If you haven’t noticed, I’ve been out for a week and a half. Usually when I miss a day in my blog it’s because I am in the hospital, but this was not the case this week. I was home, and my stomach was calm. My brain was not. It’s still not great. It’s kind of like when you have the flu, and you start to feel a little better each day. I’m on day three of feeling a little bit better.
I was kicking myself this time last week, mad that I hadn’t updated the previous Monday and had nothing to write about then. I gave myself that Monday “off,” because I felt pretty down, and I wanted to take some time for myself. So I watched some movies and made soup for lunch and snuggled with my blanket on the couch. I thought I would feel better Tuesday. I didn’t.
So last Thursday, I came back to the blog, feeling even lower, because it had been four days and I hadn’t written A THING. Not my blog, not my WIP, not a poem. Not so much as a sentence.
I felt slightly better while the kids were here this past weekend, but that all fell apart again Monday morning. I felt worse than I had the previous Monday. Blogging was out of the question.
So for the past week and a half, I have pretty much been hibernating in my living room, watching Pretty Little Liars and eating cereal.

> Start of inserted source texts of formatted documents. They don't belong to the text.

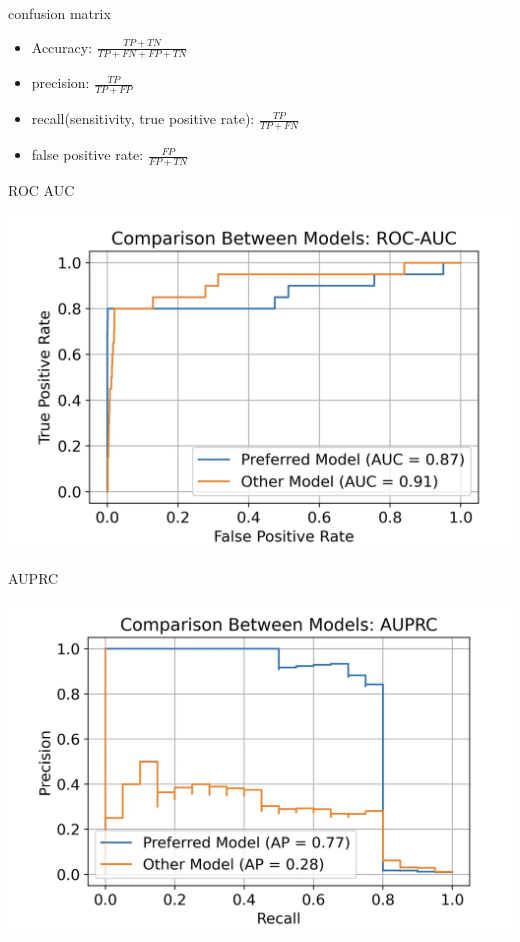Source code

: \documentclass[
  ignorenonframetext,
]{beamer}
\begin{document}
\begin{frame}{confusion matrix}
  \begin{itemize}
    \item Accuracy: $\frac{TP+TN}{TP+FN+FP+TN}$
    \item precision: $\frac{TP}{TP+FP}$
    \item recall(sensitivity, true positive rate): $\frac{TP}{TP+FN}$
    \item false positive rate: $\frac{FP}{FP+TN}$
  \end{itemize}
\end{frame}


\begin{frame}{ROC AUC}
  \begin{center}
    \includegraphics{figure/pdf/roc_auc.png}
  \end{center}
\end{frame}


\begin{frame}{AUPRC}
  \begin{center}
    \includegraphics{figure/pdf/auprc.png}
  \end{center}
\end{frame}
\end{document}
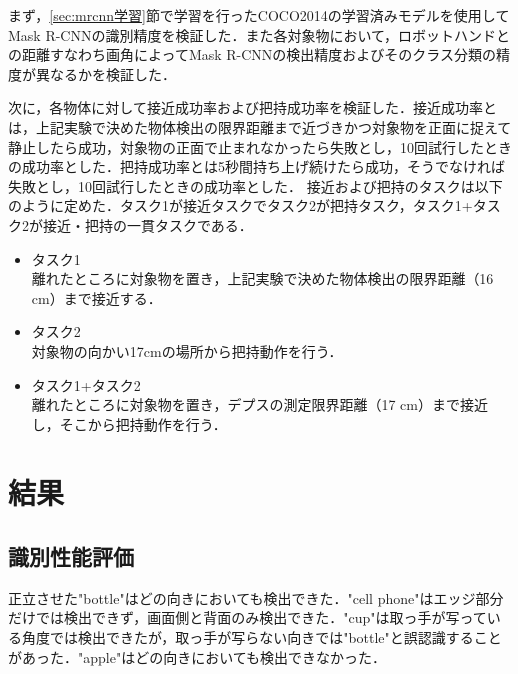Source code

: まず，\ref{sec:mrcnn学習}節で学習を行ったCOCO2014の学習済みモデルを使用してMask R-CNNの識別精度を検証した．また各対象物において，ロボットハンドとの距離すなわち画角によってMask R-CNNの検出精度およびそのクラス分類の精度が異なるかを検証した．

次に，各物体に対して接近成功率および把持成功率を検証した．接近成功率とは，上記実験で決めた物体検出の限界距離まで近づきかつ対象物を正面に捉えて静止したら成功，対象物の正面で止まれなかったら失敗とし，10回試行したときの成功率とした．把持成功率とは5秒間持ち上げ続けたら成功，そうでなければ失敗とし，10回試行したときの成功率とした．
接近および把持のタスクは以下のように定めた．タスク1が接近タスクでタスク2が把持タスク，タスク1+タスク2が接近・把持の一貫タスクである．
\begin{itemize}
    \item タスク1\\
    離れたところに対象物を置き，上記実験で決めた物体検出の限界距離（16 cm）まで接近する．
    \item タスク2\\
    対象物の向かい17cmの場所から把持動作を行う．
    \item タスク1+タスク2\\
    離れたところに対象物を置き，デプスの測定限界距離（17 cm）まで接近し，そこから把持動作を行う．
\end{itemize}


\section{結果}
\subsection{識別性能評価}
正立させた"bottle"はどの向きにおいても検出できた．"cell phone"はエッジ部分だけでは検出できず，画面側と背面のみ検出できた．"cup"は取っ手が写っている角度では検出できたが，取っ手が写らない向きでは"bottle"と誤認識することがあった．"apple"はどの向きにおいても検出できなかった．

I don’t know what my problem was. It felt almost like I wasn’t taking my meds, even though I was. And it left as quickly as it came, too. I told my therapist and she told me not to worry about it unless it happens again, so I won’t. But I always try to solve the little puzzles and figure out why my brain does what it does, so I tried to solve this mystery. The best I can come up with is stress. I handle stress so poorly…it just builds up and then drowns me. I have been very stressed the past few weeks, and it is compounded stress; months of worries toppling down on me. I wasn’t taking care of my stress levels like I’m supposed to, and I think it caused me to spiral a little.
After a week or so of self-care, I feel better. I feel normal. Maybe even positive, but let’s not get too far ahead of ourselves. What I need to remember is to take the time for self-care regularly, and not have my stress get so bad that I implode.
Anyway, I’m here and I’m alive and well. I still haven’t gotten to my WIP, but I just updated my blog, so that’s something.